As vozes que mudam o mundo | Terras Sem Sombra

A cerimónia de abertura do festival Terras Sem Sombra aconteceu no passado dia 26 de janeiro, no concelho da Vidigueira. A lotação da Igreja Matriz de Vila de Frades não foi suficiente para acolher todos aqueles que ansiaram assistir ao concerto Caminhar pela Água: Vozes Femininas da Geórgia, protagonizado pelo coro do Spelman College Glee Club. Sob a direção de Kevin Johnson e acompanhado pela pianista Britnney E. Boykin, o grupo cantou composições de Julián Carrillo e Franz Schubert e interpretou originais de uma das principais compositoras de música coral da América: Rosephanye Powell.

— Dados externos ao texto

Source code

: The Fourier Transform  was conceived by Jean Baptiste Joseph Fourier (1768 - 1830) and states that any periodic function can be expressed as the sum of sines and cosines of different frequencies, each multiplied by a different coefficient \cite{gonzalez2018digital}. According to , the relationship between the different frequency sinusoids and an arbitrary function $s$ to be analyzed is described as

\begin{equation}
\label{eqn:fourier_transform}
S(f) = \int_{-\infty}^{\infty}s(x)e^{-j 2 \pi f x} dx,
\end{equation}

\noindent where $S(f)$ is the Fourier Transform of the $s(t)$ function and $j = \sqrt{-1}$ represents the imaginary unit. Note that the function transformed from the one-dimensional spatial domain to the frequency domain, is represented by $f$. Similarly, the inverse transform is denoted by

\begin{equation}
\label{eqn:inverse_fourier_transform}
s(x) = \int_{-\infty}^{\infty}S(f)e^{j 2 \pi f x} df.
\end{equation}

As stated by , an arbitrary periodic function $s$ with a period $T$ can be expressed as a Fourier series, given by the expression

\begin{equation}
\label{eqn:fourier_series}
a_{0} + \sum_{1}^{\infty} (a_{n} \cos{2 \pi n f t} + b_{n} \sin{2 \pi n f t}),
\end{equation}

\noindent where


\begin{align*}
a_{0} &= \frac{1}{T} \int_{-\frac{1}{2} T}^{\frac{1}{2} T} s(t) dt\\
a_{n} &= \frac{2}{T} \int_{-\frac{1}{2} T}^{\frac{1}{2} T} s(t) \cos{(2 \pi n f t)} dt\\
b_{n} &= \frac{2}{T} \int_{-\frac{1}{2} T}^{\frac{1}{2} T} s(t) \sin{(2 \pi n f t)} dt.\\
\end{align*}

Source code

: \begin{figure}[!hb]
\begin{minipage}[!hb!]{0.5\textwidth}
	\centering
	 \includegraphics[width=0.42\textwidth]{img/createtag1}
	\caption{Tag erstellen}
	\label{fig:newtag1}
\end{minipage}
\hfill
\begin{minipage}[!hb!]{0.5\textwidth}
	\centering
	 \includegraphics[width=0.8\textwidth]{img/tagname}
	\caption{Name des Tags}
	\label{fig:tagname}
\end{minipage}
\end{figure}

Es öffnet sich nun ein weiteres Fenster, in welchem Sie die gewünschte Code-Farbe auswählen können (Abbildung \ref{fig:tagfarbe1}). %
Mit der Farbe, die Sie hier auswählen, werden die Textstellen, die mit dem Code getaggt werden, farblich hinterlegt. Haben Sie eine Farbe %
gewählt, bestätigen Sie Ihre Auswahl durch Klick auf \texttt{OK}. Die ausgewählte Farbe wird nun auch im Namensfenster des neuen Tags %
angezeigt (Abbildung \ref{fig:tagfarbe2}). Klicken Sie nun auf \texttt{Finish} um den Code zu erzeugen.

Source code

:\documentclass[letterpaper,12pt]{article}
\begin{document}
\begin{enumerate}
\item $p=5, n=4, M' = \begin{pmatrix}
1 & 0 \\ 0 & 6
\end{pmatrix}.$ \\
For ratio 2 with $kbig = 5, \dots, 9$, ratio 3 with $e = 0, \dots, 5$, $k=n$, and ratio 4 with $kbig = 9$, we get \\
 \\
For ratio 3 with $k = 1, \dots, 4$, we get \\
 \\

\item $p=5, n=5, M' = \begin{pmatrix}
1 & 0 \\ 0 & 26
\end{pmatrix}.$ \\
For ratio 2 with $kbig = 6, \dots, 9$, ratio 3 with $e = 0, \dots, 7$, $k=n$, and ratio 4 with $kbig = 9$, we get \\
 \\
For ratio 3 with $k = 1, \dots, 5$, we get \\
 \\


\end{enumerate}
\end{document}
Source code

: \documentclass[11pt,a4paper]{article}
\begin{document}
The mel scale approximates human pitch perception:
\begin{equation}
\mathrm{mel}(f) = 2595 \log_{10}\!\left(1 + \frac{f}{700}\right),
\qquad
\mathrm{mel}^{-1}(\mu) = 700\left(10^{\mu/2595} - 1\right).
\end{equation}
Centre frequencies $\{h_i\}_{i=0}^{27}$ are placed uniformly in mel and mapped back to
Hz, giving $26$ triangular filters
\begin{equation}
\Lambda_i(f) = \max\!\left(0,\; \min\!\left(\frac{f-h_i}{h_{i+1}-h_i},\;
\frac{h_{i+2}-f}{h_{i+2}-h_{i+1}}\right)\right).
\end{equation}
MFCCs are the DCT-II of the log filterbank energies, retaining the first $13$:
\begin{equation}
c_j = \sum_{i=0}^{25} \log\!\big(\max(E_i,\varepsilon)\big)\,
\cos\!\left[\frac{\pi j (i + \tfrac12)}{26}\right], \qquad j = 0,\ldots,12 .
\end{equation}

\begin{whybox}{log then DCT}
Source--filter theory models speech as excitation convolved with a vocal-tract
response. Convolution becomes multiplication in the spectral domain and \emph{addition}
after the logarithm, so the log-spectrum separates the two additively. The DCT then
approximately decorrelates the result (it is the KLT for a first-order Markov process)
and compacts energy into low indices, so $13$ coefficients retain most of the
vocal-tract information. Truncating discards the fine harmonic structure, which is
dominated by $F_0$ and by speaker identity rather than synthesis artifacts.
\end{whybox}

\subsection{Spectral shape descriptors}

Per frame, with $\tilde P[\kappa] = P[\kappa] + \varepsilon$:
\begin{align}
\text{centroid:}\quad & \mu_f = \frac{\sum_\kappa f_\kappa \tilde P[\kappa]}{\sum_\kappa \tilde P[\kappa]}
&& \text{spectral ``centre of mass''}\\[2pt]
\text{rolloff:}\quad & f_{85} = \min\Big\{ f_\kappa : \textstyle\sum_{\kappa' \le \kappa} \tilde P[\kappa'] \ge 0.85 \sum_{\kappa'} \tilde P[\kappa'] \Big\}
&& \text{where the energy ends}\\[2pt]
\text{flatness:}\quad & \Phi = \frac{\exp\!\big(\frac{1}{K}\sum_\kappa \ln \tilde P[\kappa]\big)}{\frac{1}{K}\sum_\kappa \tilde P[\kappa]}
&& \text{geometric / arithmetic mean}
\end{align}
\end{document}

O Spelman College Glee Club – que pertence à faculdade de artes liberais historicamente negra em Atlanta, na Geórgia –  é reconhecido pela excelência e reputação de coral desde 1925.  O seu repertório, além de incluir seleções sagradas e seculares com especial ênfase em espirituais tradicionais, também se foca em música de artistas e compositores afroamericanos, e explora caraterísticas de diferentes culturas. Mas se o Spelman College é a alma mater de milhares de mulheres afrodescentes notáveis, é um homem que está por trás do coro mundialmente famoso. Kevin Johnson é, há duas décadas, figura fundamental para aumentar a visibilidade do grupo feminino e elevar a sua musicalidade com atenção aos detalhes e paixão pela música. Há 20 anos que K. Johnson tem o privilégio de compartilhar não só o conhecimento da sua experiência musical, como também de envolver os afroamericanos na busca da excelência e fazer parte da elevação da instituição, e das mulheres negras, à importância reconhecida e inigualável no mundo.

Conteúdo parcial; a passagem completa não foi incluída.